[[ INFORMATION SUPPLIED, beginning ]]
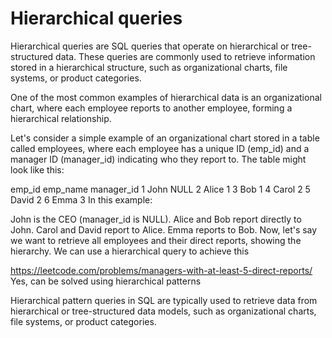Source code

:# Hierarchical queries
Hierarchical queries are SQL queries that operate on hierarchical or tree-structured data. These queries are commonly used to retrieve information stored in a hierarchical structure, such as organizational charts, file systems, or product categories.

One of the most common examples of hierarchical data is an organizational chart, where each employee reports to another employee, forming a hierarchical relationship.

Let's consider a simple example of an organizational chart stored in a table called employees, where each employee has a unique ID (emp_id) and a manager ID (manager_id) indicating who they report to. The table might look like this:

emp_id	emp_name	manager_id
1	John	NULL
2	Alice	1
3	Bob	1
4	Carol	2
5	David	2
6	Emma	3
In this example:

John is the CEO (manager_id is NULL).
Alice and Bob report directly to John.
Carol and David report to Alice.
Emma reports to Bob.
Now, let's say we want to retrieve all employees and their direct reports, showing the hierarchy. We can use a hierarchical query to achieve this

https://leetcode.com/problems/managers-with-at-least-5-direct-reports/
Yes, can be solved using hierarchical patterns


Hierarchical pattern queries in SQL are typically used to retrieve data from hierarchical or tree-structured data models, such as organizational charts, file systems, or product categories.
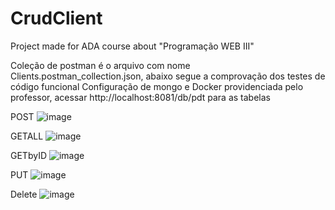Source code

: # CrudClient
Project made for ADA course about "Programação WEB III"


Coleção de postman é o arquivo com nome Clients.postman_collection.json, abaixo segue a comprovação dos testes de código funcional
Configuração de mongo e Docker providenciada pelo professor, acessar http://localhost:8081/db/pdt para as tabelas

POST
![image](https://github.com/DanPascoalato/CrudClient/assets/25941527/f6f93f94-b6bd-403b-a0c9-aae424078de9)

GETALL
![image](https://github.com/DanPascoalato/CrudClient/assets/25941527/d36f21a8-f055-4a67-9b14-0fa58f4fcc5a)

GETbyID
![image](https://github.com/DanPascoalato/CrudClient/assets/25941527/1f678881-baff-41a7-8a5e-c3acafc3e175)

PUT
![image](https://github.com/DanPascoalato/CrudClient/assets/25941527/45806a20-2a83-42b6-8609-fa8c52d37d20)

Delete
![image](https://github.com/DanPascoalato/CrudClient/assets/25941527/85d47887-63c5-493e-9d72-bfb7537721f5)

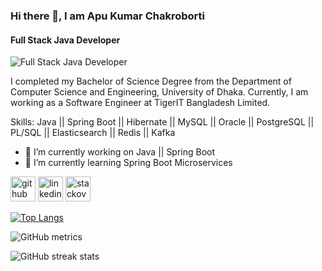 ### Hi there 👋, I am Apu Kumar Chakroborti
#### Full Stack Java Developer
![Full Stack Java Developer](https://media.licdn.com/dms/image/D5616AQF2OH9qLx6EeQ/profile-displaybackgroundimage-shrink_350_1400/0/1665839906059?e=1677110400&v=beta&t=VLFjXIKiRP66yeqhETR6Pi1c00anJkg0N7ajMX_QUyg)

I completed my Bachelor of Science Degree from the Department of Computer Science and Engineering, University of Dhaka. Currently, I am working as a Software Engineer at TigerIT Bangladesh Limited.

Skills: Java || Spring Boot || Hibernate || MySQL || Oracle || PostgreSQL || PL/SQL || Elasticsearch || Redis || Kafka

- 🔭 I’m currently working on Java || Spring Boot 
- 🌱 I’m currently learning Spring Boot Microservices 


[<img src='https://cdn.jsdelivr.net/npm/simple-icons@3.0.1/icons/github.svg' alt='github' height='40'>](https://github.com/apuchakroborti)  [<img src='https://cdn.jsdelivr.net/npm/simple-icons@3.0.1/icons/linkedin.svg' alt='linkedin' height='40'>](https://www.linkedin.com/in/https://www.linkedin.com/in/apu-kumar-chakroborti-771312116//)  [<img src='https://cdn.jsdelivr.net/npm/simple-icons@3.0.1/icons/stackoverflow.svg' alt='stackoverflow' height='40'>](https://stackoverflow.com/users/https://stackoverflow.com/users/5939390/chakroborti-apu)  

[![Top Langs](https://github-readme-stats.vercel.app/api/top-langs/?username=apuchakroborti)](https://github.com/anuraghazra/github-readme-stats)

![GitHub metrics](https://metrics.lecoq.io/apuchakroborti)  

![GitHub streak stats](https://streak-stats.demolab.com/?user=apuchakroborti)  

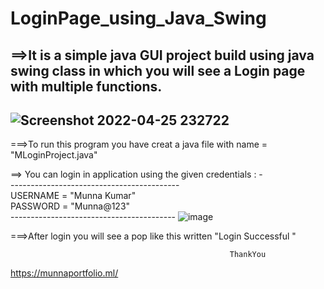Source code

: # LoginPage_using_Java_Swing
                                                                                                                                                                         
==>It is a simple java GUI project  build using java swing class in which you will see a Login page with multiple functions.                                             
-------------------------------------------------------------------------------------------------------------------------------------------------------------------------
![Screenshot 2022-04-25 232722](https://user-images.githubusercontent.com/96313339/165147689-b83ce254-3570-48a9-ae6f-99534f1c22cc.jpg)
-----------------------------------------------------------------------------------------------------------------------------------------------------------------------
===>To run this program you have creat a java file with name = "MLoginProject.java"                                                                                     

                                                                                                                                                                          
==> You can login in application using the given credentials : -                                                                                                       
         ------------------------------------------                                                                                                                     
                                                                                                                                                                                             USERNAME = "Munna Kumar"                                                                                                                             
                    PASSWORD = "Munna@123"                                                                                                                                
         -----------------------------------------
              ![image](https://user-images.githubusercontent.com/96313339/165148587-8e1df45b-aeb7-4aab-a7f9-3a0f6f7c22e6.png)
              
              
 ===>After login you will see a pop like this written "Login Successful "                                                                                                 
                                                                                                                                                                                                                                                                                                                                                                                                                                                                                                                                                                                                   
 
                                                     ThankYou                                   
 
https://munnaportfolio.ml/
[[ INFORMATION SUPPLIED, end ]]
[[ INFORMATION SUPPLIED, beginning ]]
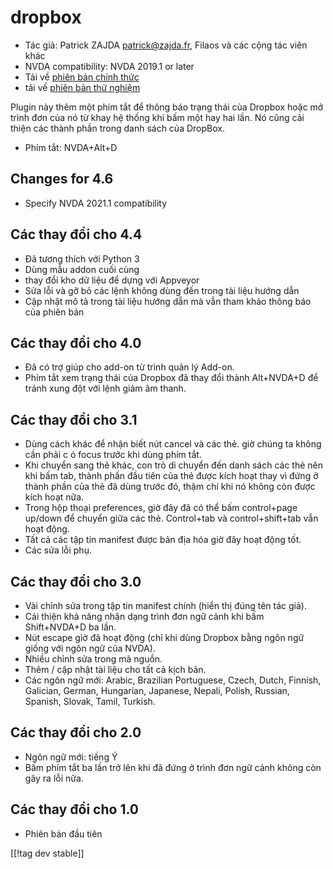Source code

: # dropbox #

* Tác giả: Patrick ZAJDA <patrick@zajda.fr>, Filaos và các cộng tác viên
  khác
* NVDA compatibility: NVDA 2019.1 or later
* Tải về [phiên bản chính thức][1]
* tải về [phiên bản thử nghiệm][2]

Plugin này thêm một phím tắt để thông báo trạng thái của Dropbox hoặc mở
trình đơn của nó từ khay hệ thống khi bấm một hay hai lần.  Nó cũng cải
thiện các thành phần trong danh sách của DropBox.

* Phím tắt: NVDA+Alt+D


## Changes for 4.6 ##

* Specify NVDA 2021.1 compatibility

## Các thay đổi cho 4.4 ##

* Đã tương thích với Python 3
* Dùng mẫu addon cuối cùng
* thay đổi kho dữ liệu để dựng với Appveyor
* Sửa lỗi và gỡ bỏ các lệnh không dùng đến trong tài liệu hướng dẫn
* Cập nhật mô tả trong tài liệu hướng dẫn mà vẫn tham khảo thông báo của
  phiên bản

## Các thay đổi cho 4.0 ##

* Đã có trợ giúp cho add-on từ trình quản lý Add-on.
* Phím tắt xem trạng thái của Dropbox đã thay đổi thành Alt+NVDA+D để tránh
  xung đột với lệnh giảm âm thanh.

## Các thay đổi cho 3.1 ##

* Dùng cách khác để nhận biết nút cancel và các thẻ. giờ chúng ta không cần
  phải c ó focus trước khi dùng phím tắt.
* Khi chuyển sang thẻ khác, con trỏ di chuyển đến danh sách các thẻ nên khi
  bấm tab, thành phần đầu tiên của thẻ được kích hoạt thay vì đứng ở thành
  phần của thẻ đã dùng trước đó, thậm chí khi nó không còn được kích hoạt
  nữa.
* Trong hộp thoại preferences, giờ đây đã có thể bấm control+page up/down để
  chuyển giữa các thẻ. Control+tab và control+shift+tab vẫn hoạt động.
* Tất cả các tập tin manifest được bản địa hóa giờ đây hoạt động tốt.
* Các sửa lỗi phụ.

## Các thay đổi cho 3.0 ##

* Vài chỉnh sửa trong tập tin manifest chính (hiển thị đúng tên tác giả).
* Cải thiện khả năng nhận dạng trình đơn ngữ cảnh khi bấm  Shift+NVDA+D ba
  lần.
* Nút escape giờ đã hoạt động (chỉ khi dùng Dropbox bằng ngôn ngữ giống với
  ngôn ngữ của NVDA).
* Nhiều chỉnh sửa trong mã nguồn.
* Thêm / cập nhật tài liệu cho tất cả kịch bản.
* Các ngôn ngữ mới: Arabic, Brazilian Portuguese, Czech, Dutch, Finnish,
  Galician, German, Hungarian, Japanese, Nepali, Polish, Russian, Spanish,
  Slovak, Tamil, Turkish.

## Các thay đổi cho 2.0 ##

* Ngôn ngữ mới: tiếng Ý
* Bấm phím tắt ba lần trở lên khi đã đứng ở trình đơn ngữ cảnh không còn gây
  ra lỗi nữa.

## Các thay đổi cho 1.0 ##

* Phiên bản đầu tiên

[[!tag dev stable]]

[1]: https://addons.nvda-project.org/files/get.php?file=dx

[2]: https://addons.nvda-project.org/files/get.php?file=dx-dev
[[ INFORMATION SUPPLIED, end ]]
=== WHAT THE TASK REQUIRES ===
Only the number should be given: how many lines of the data contain the word "addons"?

=== EXERCISE OUTPUT ===
2